• [Work order]: Each line of the data that includes "cannot" must be copied.
(Data for the task begins)
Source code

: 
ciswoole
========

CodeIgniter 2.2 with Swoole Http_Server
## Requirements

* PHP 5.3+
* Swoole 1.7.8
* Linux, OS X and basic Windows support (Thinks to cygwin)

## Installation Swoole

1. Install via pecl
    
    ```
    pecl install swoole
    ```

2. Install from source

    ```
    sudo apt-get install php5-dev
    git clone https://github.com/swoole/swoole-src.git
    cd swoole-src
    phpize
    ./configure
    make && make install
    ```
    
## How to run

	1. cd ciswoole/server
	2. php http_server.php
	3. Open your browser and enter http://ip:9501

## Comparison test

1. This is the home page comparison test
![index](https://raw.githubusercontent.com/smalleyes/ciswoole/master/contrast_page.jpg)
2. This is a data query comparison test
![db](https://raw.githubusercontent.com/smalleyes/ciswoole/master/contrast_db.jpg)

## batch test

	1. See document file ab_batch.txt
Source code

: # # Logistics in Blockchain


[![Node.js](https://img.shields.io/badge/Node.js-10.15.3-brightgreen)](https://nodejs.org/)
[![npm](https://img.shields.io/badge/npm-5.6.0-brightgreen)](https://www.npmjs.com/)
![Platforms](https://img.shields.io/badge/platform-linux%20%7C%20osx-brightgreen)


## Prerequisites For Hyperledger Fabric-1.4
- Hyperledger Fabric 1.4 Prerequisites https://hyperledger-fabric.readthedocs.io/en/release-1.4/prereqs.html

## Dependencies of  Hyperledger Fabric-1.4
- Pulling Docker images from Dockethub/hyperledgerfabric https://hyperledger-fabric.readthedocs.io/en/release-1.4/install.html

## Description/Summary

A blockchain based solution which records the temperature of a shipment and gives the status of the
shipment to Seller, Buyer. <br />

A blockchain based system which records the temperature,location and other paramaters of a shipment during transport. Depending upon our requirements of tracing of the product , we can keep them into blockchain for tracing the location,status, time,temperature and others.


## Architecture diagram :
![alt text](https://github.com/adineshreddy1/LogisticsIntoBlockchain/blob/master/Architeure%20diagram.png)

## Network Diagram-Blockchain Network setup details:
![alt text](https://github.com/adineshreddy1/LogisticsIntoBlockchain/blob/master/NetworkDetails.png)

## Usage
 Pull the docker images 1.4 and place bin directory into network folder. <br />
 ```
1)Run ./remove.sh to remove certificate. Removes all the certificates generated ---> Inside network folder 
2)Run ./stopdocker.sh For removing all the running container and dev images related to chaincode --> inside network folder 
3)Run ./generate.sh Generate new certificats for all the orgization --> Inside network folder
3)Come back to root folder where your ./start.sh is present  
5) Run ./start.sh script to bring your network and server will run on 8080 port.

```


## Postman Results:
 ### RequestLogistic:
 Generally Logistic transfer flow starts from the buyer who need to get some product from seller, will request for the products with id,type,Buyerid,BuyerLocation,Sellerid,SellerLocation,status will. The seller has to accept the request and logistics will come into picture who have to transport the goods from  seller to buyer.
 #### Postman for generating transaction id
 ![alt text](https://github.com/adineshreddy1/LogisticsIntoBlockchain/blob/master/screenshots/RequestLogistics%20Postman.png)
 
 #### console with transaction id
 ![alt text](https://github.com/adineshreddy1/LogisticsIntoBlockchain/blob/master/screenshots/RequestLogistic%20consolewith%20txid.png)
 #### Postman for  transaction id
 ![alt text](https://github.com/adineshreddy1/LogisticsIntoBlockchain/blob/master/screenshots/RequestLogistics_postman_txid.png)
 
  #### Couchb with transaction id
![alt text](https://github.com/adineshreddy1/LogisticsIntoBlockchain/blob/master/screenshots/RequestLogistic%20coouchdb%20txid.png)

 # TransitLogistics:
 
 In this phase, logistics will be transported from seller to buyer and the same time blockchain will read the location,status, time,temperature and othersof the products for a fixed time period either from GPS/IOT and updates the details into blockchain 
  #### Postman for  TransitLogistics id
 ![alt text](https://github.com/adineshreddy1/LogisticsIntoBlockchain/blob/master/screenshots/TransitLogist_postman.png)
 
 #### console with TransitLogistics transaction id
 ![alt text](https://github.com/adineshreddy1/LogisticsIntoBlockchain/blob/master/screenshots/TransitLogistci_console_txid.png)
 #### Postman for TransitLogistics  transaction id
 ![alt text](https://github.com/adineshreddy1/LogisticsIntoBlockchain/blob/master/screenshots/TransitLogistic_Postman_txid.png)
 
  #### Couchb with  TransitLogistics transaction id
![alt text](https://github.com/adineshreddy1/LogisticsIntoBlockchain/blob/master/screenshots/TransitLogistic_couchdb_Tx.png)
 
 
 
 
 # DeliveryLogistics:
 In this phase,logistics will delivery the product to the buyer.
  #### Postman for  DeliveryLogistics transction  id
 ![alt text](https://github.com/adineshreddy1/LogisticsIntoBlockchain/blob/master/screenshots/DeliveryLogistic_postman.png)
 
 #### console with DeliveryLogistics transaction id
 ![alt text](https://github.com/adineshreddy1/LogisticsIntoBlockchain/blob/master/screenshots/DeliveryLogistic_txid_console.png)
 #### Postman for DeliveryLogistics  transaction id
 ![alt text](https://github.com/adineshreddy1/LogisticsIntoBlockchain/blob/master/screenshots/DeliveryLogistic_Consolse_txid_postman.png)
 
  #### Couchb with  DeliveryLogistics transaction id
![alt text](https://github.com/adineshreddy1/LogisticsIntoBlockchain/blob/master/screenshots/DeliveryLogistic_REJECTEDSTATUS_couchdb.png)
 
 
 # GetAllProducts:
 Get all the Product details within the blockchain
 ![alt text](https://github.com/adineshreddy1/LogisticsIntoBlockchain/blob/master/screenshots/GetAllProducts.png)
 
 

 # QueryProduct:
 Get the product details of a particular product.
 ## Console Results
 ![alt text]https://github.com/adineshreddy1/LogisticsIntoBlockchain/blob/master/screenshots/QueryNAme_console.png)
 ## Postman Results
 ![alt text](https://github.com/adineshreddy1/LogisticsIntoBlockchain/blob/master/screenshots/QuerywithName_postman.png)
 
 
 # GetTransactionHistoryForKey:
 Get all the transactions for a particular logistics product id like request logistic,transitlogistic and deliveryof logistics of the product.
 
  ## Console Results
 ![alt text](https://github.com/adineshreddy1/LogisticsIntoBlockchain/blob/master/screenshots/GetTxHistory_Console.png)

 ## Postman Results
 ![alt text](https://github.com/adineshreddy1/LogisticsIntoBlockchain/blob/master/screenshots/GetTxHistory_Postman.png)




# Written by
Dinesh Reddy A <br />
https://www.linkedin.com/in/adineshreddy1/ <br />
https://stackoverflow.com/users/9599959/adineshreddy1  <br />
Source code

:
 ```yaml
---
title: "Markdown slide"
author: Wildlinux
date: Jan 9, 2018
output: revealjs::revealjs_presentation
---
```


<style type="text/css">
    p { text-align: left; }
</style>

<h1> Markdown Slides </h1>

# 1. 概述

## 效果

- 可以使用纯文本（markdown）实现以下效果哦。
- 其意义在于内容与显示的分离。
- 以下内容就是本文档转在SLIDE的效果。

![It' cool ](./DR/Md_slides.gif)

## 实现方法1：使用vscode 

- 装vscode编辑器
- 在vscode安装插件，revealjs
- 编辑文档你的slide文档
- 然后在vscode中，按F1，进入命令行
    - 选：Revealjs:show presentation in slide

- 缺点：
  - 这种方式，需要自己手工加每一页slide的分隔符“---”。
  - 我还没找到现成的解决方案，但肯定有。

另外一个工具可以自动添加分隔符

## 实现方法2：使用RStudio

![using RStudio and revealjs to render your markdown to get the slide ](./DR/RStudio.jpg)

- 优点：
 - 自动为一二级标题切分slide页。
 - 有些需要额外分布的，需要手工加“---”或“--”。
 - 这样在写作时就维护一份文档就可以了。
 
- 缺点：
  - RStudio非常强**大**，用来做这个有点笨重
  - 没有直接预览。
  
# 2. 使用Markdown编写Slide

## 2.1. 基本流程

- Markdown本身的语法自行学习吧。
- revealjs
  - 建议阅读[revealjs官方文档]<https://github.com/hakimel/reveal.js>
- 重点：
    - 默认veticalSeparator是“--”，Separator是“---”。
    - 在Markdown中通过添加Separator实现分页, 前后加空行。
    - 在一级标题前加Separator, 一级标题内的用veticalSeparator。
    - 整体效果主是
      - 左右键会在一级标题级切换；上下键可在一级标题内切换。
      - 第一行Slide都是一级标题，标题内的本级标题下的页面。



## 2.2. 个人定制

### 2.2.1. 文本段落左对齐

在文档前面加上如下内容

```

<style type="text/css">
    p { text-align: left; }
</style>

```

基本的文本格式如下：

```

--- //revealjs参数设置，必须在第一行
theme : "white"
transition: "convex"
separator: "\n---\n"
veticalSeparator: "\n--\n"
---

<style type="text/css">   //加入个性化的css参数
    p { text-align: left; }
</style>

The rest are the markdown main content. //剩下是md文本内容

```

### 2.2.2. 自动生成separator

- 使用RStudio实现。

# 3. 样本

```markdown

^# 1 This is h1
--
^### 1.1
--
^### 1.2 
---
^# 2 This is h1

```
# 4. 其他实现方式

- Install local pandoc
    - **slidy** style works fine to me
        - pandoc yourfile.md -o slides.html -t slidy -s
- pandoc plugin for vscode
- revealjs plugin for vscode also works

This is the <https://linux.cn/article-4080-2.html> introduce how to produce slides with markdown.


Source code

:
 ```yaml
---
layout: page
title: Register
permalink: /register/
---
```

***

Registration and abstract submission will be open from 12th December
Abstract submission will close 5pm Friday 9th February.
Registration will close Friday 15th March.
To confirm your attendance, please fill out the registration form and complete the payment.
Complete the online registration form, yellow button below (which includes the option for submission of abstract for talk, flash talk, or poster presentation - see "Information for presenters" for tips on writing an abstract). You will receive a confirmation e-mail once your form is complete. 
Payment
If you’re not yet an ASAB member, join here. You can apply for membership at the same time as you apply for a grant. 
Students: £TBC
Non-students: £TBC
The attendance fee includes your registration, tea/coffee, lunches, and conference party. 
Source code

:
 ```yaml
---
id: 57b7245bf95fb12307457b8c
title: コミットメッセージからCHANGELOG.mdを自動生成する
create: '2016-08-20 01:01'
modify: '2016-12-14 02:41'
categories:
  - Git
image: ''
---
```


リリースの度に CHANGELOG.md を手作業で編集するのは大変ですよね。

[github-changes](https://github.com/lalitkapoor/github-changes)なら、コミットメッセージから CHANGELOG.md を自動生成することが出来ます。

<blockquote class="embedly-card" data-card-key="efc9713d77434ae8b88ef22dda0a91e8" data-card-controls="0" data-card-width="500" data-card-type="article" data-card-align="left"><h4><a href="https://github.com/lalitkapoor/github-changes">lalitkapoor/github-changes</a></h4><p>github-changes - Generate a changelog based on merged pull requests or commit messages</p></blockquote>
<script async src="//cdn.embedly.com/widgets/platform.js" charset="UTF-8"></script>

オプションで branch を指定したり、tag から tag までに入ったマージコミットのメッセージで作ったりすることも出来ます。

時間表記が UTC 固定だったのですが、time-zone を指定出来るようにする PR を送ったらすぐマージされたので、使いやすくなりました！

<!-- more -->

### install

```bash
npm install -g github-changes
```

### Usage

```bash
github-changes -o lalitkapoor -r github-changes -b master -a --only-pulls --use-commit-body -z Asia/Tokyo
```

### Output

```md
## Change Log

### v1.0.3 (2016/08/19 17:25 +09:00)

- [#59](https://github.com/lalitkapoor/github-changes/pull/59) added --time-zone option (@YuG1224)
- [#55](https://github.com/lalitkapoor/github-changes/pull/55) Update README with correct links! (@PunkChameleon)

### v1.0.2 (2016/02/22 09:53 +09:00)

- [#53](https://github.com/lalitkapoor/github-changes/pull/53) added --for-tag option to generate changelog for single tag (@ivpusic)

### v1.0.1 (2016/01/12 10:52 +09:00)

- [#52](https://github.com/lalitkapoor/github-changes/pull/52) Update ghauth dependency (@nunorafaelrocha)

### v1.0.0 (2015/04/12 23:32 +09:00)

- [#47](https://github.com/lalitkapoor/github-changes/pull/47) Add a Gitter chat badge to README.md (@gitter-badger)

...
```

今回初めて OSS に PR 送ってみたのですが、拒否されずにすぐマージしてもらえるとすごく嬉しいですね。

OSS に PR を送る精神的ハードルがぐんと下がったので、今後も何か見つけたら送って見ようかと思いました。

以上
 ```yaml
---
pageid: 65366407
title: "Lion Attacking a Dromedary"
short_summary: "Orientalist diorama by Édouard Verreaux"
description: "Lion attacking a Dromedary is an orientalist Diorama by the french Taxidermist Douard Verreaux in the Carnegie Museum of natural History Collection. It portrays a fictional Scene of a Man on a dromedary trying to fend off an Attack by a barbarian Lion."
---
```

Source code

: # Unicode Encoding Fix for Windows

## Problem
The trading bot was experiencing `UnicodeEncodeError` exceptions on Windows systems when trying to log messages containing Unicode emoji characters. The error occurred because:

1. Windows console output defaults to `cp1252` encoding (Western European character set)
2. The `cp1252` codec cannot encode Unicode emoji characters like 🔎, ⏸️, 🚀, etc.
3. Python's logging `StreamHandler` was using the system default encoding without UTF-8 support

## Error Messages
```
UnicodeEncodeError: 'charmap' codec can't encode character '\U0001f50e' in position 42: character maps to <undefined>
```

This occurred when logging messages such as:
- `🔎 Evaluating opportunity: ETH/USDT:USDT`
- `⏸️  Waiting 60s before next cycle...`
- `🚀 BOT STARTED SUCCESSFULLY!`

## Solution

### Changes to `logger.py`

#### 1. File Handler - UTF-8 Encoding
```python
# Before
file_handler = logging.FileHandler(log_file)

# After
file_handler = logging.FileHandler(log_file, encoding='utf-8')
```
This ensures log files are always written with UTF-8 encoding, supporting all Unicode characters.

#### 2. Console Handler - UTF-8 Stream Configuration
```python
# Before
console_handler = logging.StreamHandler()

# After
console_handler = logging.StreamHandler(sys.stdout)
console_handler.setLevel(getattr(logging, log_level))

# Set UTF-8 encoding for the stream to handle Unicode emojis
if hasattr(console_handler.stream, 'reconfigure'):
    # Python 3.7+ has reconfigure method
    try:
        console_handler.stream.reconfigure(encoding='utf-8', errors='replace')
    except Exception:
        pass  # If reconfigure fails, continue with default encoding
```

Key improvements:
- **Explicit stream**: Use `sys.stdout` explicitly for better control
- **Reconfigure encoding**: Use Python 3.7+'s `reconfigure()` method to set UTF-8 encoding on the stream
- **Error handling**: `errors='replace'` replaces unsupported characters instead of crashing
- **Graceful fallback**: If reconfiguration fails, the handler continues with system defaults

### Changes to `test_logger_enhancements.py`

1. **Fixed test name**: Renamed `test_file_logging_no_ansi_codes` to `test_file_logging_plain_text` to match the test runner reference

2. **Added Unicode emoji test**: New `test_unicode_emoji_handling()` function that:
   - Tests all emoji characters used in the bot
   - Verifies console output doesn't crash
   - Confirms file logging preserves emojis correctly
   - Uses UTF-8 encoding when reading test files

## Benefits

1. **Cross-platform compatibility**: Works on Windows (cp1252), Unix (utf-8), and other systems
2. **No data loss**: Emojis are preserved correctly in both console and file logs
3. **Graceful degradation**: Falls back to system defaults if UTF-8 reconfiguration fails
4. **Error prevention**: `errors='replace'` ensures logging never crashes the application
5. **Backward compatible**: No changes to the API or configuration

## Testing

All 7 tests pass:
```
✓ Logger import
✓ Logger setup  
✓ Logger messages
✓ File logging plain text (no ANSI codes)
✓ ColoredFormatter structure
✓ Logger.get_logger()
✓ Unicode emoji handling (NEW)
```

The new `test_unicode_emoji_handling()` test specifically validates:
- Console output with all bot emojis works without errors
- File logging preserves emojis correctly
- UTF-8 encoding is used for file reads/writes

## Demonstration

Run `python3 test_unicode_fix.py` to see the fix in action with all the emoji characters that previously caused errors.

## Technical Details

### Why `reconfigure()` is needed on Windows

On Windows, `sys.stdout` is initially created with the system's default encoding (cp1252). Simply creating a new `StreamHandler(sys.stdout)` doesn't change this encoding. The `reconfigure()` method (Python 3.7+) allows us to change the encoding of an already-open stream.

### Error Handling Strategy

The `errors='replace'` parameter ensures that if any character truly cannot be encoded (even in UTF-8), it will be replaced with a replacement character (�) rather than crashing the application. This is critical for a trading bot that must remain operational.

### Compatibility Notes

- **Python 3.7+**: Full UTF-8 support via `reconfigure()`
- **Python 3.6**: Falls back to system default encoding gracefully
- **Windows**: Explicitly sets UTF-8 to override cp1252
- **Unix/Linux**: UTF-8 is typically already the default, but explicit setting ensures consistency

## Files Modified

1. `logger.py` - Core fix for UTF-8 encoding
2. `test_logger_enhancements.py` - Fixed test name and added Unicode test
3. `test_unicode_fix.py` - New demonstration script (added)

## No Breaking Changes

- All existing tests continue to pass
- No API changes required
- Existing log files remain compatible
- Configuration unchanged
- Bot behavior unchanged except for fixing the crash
(Data for the task ends)
• [Exercise answer]:
2. The `cp1252` codec cannot encode Unicode emoji characters like 🔎, ⏸️, 🚀, etc.
The `errors='replace'` parameter ensures that if any character truly cannot be encoded (even in UTF-8), it will be replaced with a replacement character (�) rather than crashing the application. This is critical for a trading bot that must remain operational.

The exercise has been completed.